Russian Economy Shrinks Less Than Forecast as Crisis Peters Out

  • GDP dropped 0.6% last quarter, the least since recession began
  • Hurdles for recovery include cheaper oil, weak consumer demand

Russia’s economy shrank the least since a contraction began at the start of last year, putting it on the cusp of exiting the longest recession in two decades.

Gross domestic product lost 0.6 percent in the second quarter from a year earlier after a decline of 1.2 percent in the previous three months, the Federal Statistics Service said on Thursday, citing preliminary data. That was better than all but four forecasts in a Bloomberg survey of 19 economists, whose median estimate was for a 0.8 percent drop.

The challenge for the world’s biggest energy exporter now is to gain traction as consumer demand continues to sag and oil remains in a bear market after closing below $40 a barrel last week for the first time in almost four months. Russia may now be approaching a turning point as capital-intensive businesses come to life after a record drop in investment that followed the collapse in crude prices.

“Russia is not out of the woods yet,” Cristian Maggio, the London-based head of emerging-market research at Toronto Dominion Bank, said before the data release. “So after the recovery, the risk is a long period of quasi-stagnation.”

Investor Appetite

The improving outlook is driving appetite for Russian assets. The ruble was the second-best performer in emerging markets last quarter with a gain of 4.8 percent against the dollar. It traded little changed at 64.8225 against the dollar as of 3:36.m. in Moscow. Ruble volatility is at the lowest level since 2014, with investors seeking close to four times the government debt tendered at an auction on Wednesday.

Unlike the recessions in 1998 and 2009, which set the stage for sharp rebounds, the economy has been slower to retool this time. With parliamentary elections a month away, authorities are under pressure to ease the plight of households after a currency crisis and a spike in inflation eviscerated their earning power. The government is already running the widest deficit since 2010.

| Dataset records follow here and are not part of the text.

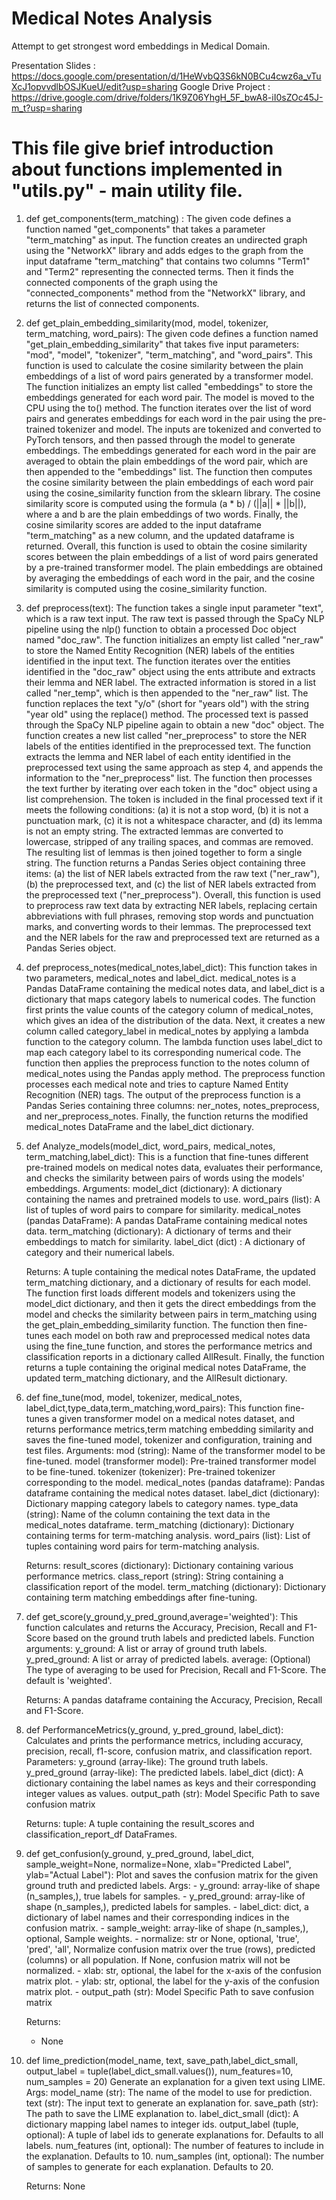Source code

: # Medical Notes Analysis
Attempt to get strongest word embeddings in Medical Domain.

Presentation Slides : https://docs.google.com/presentation/d/1HeWvbQ3S6kN0BCu4cwz6a_vTuXcJ1opvvdlbOSJKueU/edit?usp=sharing
Google Drive Project : https://drive.google.com/drive/folders/1K9Z06YhgH_5F_bwA8-iI0sZOc45J-m_t?usp=sharing


# This file give brief introduction about functions implemented in "utils.py" - main utility file.

1. def get_components(term_matching) :
    The given code defines a function named "get_components" that takes a parameter "term_matching" as input. The function creates an undirected graph using the "NetworkX" library and adds edges to the graph from the input dataframe "term_matching" that contains two columns "Term1" and "Term2" representing the connected terms. Then it finds the connected components of the graph using the "connected_components" method from the "NetworkX" library, and returns the list of connected components.


2. def get_plain_embedding_similarity(mod, model, tokenizer, term_matching, word_pairs):
    The given code defines a function named "get_plain_embedding_similarity" that takes five input parameters: "mod", "model", "tokenizer", "term_matching", and "word_pairs". This function is used to calculate the cosine similarity between the plain embeddings of a list of word pairs generated by a transformer model.
    The function initializes an empty list called "embeddings" to store the embeddings generated for each word pair.
    The model is moved to the CPU using the to() method.
    The function iterates over the list of word pairs and generates embeddings for each word in the pair using the pre-trained tokenizer and model. The inputs are tokenized and converted to PyTorch tensors, and then passed through the model to generate embeddings. The embeddings generated for each word in the pair are averaged to obtain the plain embeddings of the word pair, which are then appended to the "embeddings" list.
    The function then computes the cosine similarity between the plain embeddings of each word pair using the cosine_similarity function from the sklearn library. The cosine similarity score is computed using the formula (a * b) / (||a|| * ||b||), where a and b are the plain embeddings of two words.
    Finally, the cosine similarity scores are added to the input dataframe "term_matching" as a new column, and the updated dataframe is returned.
    Overall, this function is used to obtain the cosine similarity scores between the plain embeddings of a list of word pairs generated by a pre-trained transformer model. The plain embeddings are obtained by averaging the embeddings of each word in the pair, and the cosine similarity is computed using the cosine_similarity function.


3. def preprocess(text):
    The function takes a single input parameter "text", which is a raw text input.
    The raw text is passed through the SpaCy NLP pipeline using the nlp() function to obtain a processed Doc object named "doc_raw".
    The function initializes an empty list called "ner_raw" to store the Named Entity Recognition (NER) labels of the entities identified in the input text.
    The function iterates over the entities identified in the "doc_raw" object using the ents attribute and extracts their lemma and NER label. The extracted information is stored in a list called "ner_temp", which is then appended to the "ner_raw" list.
    The function replaces the text "y/o" (short for "years old") with the string "year old" using the replace() method.
    The processed text is passed through the SpaCy NLP pipeline again to obtain a new "doc" object.
    The function creates a new list called "ner_preprocess" to store the NER labels of the entities identified in the preprocessed text.
    The function extracts the lemma and NER label of each entity identified in the preprocessed text using the same approach as step 4, and appends the information to the "ner_preprocess" list.
    The function then processes the text further by iterating over each token in the "doc" object using a list comprehension. The token is included in the final processed text if it meets the following conditions: (a) it is not a stop word, (b) it is not a punctuation mark, (c) it is not a whitespace character, and (d) its lemma is not an empty string. The extracted lemmas are converted to lowercase, stripped of any trailing spaces, and commas are removed. The resulting list of lemmas is then joined together to form a single string.
    The function returns a Pandas Series object containing three items: (a) the list of NER labels extracted from the raw text ("ner_raw"), (b) the preprocessed text, and (c) the list of NER labels extracted from the preprocessed text ("ner_preprocess").
    Overall, this function is used to preprocess raw text data by extracting NER labels, replacing certain abbreviations with full phrases, removing stop words and punctuation marks, and converting words to their lemmas. The preprocessed text and the NER labels for the raw and preprocessed text are returned as a Pandas Series object.


4. def preprocess_notes(medical_notes,label_dict):
    This function takes in two parameters, medical_notes and label_dict. medical_notes is a Pandas DataFrame containing the medical notes data, and label_dict is a dictionary that maps category labels to numerical codes.
    The function first prints the value counts of the category column of medical_notes, which gives an idea of the distribution of the data.
    Next, it creates a new column called category_label in medical_notes by applying a lambda function to the category column. The lambda function uses label_dict to map each category label to its corresponding numerical code.
    The function then applies the preprocess function to the notes column of medical_notes using the Pandas apply method. The preprocess function processes each medical note and tries to capture Named Entity Recognition (NER) tags. The output of the preprocess function is a Pandas Series containing three columns: ner_notes, notes_preprocess, and ner_preprocess_notes.
    Finally, the function returns the modified medical_notes DataFrame and the label_dict dictionary.

5. def Analyze_models(model_dict, word_pairs, medical_notes, term_matching,label_dict):
    This is a function that fine-tunes different pre-trained models on medical notes data, evaluates their performance, and checks the similarity between pairs of words using the models' embeddings.
    Arguments:
        model_dict (dictionary): A dictionary containing the names and pretrained models to use.
        word_pairs (list): A list of tuples of word pairs to compare for similarity.
        medical_notes (pandas DataFrame): A pandas DataFrame containing medical notes data.
        term_matching (dictionary): A dictionary of terms and their embeddings to match for similarity.
        label_dict (dict) : A dictionary of category and their numerical labels.

    Returns:
        A tuple containing the medical notes DataFrame, the updated term_matching dictionary, and a dictionary of results for each model.
        The function first loads different models and tokenizers using the model_dict dictionary, and then it gets the direct embeddings from the model and checks the similarity between pairs in term_matching using the get_plain_embedding_similarity function. The function then fine-tunes each model on both raw and preprocessed medical notes data using the fine_tune function, and stores the performance metrics and classification reports in a dictionary called AllResult. Finally, the function returns a tuple containing the original medical notes DataFrame, the updated term_matching dictionary, and the AllResult dictionary.


6. def fine_tune(mod, model, tokenizer, medical_notes, label_dict,type_data,term_matching,word_pairs):
    This function fine-tunes a given transformer model on a medical notes dataset, and returns performance metrics,term matching embedding similarity and saves the fine-tuned model, tokenizer and configuration, training and test files.
    Arguments:
        mod (string): Name of the transformer model to be fine-tuned.
        model (transformer model): Pre-trained transformer model to be fine-tuned.
        tokenizer (tokenizer): Pre-trained tokenizer corresponding to the model.
        medical_notes (pandas dataframe): Pandas dataframe containing the medical notes dataset.
        label_dict (dictionary): Dictionary mapping category labels to category names.
        type_data (string): Name of the column containing the text data in the medical_notes dataframe.
        term_matching (dictionary): Dictionary containing terms for term-matching analysis.
        word_pairs (list): List of tuples containing word pairs for term-matching analysis.

    Returns:
        result_scores (dictionary): Dictionary containing various performance metrics.
        class_report (string): String containing a classification report of the model.
        term_matching (dictionary): Dictionary containing term matching embeddings after fine-tuning.

7. def get_score(y_ground,y_pred_ground,average='weighted'):
    This function calculates and returns the Accuracy, Precision, Recall and F1-Score based on the ground truth labels and predicted labels.
    Function arguments:
        y_ground: A list or array of ground truth labels.
        y_pred_ground: A list or array of predicted labels.
        average: (Optional) The type of averaging to be used for Precision, Recall and F1-Score. The default is 'weighted'.
    
    Returns:
        A pandas dataframe containing the Accuracy, Precision, Recall and F1-Score.

8. def PerformanceMetrics(y_ground, y_pred_ground, label_dict):
    Calculates and prints the performance metrics, including accuracy, precision, recall, f1-score, confusion matrix, and classification report.
    Parameters:
        y_ground (array-like): The ground truth labels.
        y_pred_ground (array-like): The predicted labels.
        label_dict (dict): A dictionary containing the label names as keys and their corresponding integer values as values.
        output_path (str): Model Specific Path to save confusion matrix

    Returns:
        tuple: A tuple containing the result_scores and classification_report_df DataFrames.

9. def get_confusion(y_ground, y_pred_ground, label_dict, sample_weight=None, normalize=None, xlab="Predicted Label", ylab="Actual Label"):
    Plot and saves the confusion matrix for the given ground truth and predicted labels.
    Args:
        - y_ground: array-like of shape (n_samples,), true labels for samples.
        - y_pred_ground: array-like of shape (n_samples,), predicted labels for samples.
        - label_dict: dict, a dictionary of label names and their corresponding indices in the confusion matrix.
        - sample_weight: array-like of shape (n_samples,), optional, Sample weights.
        - normalize: str or None, optional, 'true', 'pred', 'all', Normalize confusion matrix over the true (rows), predicted (columns) or all population. If None, confusion matrix will not be normalized.
        - xlab: str, optional, the label for the x-axis of the confusion matrix plot.
        - ylab: str, optional, the label for the y-axis of the confusion matrix plot.
        - output_path (str): Model Specific Path to save confusion matrix

    Returns:
    - None

10. def lime_prediction(model_name, text, save_path,label_dict_small, output_label = tuple(label_dict_small.values()), num_features=10, num_samples = 20)
    Generate an explanation for a given text using LIME.
    Args:
        model_name (str): The name of the model to use for prediction.
        text (str): The input text to generate an explanation for.
        save_path (str): The path to save the LIME explanation to.
        label_dict_small (dict): A dictionary mapping label names to integer ids.
        output_label (tuple, optional): A tuple of label ids to generate explanations for. Defaults to all labels.
        num_features (int, optional): The number of features to include in the explanation. Defaults to 10.
        num_samples (int, optional): The number of samples to generate for each explanation. Defaults to 20.

    Returns:
        None
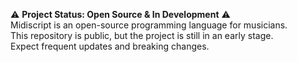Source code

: ⚠️ **Project Status: Open Source & In Development** ⚠️  
Midiscript is an open-source programming language for musicians.  
This repository is public, but the project is still in an early stage.  
Expect frequent updates and breaking changes.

As consumer demand, which powered Russia’s economic recovery in the years after the 2008-2009 crisis, continues to languish, agriculture, industry and transport carried Russia last quarter, according to the Economy Ministry, which also estimated that GDP lost 0.6 percent.

‘Slow Growth’

Central bank Governor Elvira Nabiullina in June put Russia’s potential growth at no more than 2 percent in the medium term and called for improving the business climate and structural reforms to harness the nation’s potential. GDP may expand 0.4 percent in the third quarter from the previous three months, according to the central bank’s research and forecasting department.

“Expectations for the beginning of a slow economic recovery in the third quarter have strengthened,” it said in a report on Monday. “The economy is expected to enter a trajectory of slow growth in nearest months if there’re no new external shocks.”